| Assignment |
Search the records below for "second" and copy every line it turns up in.

| Provided entries |
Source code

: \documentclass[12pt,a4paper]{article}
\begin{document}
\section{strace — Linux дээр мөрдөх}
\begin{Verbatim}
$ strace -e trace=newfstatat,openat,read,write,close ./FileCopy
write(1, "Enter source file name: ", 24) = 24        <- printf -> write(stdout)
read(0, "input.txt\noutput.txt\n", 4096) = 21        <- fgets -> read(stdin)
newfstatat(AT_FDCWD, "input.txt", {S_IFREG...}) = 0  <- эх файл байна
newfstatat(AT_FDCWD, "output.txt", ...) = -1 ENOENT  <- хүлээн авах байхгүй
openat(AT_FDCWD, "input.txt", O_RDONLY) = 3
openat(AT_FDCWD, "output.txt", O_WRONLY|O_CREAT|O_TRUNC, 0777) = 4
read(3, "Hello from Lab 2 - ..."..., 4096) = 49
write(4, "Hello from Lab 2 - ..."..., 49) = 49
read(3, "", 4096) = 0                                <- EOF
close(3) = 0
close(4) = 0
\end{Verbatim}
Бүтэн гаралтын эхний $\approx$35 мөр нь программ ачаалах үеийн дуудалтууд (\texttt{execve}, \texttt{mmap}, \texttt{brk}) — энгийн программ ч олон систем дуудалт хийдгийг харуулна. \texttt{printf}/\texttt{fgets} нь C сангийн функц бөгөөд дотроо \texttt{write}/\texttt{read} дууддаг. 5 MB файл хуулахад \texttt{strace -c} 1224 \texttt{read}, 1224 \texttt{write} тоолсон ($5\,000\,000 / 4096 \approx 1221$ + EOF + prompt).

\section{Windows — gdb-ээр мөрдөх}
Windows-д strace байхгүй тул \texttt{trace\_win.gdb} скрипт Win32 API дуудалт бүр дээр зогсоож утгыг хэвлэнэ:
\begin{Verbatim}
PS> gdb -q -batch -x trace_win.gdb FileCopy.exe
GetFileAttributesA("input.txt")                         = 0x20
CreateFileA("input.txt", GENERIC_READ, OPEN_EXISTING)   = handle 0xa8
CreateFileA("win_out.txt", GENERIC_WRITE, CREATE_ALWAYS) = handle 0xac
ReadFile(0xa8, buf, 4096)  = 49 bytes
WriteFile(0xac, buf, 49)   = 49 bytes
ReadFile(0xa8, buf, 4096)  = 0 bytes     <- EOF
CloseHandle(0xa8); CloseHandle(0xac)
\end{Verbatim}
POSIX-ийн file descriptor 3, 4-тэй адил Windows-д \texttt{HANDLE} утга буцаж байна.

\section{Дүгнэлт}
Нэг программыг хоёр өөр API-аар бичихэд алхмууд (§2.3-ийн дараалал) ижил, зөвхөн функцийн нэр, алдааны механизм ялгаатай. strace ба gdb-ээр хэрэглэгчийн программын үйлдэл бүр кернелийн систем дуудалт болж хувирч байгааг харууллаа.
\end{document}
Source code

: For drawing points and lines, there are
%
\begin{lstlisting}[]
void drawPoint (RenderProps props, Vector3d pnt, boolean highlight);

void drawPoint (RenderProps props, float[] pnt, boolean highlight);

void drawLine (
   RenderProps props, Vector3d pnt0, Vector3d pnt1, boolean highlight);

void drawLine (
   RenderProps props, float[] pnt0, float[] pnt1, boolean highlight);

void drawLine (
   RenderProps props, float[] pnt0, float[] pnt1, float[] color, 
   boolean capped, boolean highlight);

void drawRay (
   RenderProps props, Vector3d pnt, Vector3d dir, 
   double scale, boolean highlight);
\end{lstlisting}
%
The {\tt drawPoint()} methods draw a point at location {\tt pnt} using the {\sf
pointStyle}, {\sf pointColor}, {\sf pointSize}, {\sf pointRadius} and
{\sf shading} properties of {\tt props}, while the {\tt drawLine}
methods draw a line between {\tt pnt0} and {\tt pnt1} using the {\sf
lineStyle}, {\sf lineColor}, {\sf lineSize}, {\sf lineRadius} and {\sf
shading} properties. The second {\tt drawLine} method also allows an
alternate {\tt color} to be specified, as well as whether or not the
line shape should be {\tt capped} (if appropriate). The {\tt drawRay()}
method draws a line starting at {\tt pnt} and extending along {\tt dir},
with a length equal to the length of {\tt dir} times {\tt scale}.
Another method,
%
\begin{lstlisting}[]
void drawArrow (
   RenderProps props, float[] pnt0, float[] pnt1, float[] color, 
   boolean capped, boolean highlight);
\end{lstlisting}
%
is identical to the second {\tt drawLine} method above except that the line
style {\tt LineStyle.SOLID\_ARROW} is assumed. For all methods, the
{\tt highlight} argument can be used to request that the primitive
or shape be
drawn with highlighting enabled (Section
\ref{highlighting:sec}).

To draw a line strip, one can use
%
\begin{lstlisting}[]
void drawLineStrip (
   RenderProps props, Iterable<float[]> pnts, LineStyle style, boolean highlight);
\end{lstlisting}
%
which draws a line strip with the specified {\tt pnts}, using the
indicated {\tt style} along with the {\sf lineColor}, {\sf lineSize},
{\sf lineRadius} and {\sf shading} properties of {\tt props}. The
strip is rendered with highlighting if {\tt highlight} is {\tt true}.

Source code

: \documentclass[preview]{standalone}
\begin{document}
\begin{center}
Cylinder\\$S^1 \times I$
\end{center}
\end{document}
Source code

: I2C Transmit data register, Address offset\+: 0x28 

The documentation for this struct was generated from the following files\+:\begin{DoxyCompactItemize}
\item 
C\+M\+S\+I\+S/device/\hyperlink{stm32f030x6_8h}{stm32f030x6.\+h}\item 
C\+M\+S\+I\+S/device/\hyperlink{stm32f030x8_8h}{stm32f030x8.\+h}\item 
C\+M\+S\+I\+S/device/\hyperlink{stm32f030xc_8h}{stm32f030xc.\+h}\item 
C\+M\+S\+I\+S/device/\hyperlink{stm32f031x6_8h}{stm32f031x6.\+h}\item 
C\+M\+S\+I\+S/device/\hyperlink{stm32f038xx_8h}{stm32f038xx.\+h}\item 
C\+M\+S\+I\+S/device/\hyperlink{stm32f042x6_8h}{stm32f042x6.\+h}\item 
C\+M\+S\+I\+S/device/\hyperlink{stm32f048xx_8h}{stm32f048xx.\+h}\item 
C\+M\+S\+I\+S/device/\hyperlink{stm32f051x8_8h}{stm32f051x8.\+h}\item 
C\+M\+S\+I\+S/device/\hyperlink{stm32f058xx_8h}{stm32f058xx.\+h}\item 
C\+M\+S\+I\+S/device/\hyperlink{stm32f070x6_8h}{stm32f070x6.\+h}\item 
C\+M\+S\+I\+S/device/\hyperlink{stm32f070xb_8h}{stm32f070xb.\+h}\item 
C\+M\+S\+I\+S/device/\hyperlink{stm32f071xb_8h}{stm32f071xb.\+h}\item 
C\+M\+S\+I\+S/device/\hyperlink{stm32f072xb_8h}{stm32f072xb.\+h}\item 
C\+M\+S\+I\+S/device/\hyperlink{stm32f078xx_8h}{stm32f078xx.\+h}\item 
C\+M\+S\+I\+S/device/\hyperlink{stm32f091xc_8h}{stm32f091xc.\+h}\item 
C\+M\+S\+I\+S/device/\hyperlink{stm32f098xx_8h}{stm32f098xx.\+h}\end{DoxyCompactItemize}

| Response to this exercise |
shading} properties. The second {\tt drawLine} method also allows an
is identical to the second {\tt drawLine} method above except that the line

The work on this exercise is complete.